- _WHAT YOU SHOULD DO_
Among the entries that follow, the required portion opens with the line containing "Call this category~\CatC." and closes with the line containing "This means, for". Give that portion again exactly, and nothing else.

- _SOURCE MATERIAL_
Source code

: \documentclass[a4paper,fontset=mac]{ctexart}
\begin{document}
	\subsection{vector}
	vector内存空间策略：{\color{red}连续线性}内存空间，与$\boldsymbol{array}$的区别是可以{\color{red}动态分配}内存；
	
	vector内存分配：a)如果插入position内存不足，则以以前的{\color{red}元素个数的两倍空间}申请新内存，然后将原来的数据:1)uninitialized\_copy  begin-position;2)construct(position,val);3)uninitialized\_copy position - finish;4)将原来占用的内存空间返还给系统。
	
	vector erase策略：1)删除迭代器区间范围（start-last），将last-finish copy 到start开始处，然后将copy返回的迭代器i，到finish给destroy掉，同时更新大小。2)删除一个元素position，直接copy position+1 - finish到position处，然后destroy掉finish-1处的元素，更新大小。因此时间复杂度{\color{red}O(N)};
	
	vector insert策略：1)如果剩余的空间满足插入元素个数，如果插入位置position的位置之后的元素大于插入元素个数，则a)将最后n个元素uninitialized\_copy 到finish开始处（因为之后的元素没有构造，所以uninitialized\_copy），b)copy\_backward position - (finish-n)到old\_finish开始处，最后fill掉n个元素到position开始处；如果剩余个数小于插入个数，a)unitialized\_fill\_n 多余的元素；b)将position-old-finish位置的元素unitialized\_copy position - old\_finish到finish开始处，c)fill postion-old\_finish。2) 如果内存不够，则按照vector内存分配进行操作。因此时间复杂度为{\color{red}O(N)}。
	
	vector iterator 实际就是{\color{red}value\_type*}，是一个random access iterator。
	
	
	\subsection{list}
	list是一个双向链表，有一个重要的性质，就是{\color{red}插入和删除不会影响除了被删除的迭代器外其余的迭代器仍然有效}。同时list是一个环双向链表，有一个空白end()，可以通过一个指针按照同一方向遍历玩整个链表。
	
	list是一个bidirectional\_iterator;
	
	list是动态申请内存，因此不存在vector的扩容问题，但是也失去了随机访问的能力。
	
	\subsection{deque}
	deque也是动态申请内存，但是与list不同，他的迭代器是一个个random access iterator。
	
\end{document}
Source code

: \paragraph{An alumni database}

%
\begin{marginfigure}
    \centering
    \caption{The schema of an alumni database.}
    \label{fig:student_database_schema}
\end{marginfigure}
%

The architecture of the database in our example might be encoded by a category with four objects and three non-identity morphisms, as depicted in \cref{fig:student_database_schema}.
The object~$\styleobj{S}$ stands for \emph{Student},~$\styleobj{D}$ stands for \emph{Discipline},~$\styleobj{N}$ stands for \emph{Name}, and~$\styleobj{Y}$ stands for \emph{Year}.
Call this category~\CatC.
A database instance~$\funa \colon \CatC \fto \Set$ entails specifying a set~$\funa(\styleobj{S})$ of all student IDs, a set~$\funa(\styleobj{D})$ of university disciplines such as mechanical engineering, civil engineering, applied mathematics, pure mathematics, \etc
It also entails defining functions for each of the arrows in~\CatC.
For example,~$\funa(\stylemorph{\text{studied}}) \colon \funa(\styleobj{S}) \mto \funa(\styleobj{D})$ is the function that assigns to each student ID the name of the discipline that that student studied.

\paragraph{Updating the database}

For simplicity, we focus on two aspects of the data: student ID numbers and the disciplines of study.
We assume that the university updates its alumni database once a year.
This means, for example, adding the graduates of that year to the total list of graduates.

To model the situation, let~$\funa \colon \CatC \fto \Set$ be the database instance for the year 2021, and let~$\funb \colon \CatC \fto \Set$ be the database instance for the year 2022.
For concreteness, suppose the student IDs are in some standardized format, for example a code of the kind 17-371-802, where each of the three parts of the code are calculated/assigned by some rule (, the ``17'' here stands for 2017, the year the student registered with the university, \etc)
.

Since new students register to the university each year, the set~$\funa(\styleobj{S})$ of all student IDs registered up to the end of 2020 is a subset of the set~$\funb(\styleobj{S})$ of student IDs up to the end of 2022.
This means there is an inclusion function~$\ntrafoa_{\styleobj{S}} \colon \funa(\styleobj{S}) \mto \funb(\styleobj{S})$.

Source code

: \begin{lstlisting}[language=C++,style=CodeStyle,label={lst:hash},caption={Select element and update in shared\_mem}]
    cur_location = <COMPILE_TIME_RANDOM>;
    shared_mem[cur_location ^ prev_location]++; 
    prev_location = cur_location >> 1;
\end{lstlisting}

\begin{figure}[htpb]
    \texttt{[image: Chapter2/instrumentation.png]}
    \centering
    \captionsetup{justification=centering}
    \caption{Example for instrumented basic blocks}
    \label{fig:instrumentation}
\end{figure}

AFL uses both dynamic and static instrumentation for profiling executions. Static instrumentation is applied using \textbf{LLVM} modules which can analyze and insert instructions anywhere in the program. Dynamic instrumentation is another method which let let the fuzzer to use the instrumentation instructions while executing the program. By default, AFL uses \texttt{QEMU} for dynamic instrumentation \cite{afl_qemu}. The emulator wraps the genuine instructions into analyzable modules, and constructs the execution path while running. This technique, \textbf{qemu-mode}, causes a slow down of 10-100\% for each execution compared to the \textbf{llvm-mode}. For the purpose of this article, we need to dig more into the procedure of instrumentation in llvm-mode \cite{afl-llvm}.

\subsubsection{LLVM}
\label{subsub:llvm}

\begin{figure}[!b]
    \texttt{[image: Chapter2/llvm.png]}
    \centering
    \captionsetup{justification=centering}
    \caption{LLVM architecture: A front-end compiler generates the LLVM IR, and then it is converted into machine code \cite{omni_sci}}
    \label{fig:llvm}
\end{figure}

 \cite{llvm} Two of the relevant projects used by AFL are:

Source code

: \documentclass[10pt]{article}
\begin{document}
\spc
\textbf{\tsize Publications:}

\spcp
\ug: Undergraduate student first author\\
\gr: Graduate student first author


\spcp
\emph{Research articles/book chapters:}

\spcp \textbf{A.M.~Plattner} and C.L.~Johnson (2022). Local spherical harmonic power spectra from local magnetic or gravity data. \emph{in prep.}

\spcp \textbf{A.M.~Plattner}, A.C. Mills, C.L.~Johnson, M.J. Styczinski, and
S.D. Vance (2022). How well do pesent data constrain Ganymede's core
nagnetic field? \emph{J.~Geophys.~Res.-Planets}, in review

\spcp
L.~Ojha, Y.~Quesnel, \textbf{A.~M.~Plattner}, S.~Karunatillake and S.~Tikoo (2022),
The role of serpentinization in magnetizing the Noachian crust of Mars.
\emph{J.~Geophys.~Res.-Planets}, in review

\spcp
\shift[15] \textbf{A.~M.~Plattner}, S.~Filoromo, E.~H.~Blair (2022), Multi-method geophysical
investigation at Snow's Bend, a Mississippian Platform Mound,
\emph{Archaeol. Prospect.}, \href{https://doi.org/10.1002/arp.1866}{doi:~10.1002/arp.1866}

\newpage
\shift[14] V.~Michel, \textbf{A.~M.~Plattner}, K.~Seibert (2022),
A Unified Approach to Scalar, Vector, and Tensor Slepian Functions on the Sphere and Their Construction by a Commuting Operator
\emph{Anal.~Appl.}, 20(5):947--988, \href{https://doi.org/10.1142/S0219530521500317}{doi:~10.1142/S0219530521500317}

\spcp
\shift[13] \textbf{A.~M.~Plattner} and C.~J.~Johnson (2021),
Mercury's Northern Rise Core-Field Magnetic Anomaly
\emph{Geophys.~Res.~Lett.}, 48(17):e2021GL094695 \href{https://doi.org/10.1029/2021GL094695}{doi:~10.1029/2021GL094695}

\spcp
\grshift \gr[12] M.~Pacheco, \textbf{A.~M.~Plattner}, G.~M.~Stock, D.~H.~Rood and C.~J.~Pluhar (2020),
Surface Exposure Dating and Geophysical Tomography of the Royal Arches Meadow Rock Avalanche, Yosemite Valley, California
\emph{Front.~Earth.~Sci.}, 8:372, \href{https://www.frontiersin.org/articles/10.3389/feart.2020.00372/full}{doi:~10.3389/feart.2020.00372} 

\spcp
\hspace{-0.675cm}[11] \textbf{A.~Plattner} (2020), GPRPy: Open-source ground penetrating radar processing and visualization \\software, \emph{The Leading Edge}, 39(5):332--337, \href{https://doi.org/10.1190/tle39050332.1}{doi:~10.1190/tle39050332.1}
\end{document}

- _EXERCISE SOLUTION_
Call this category~\CatC.
A database instance~$\funa \colon \CatC \fto \Set$ entails specifying a set~$\funa(\styleobj{S})$ of all student IDs, a set~$\funa(\styleobj{D})$ of university disciplines such as mechanical engineering, civil engineering, applied mathematics, pure mathematics, \etc
It also entails defining functions for each of the arrows in~\CatC.
For example,~$\funa(\stylemorph{\text{studied}}) \colon \funa(\styleobj{S}) \mto \funa(\styleobj{D})$ is the function that assigns to each student ID the name of the discipline that that student studied.

\paragraph{Updating the database}

For simplicity, we focus on two aspects of the data: student ID numbers and the disciplines of study.
We assume that the university updates its alumni database once a year.
This means, for example, adding the graduates of that year to the total list of graduates.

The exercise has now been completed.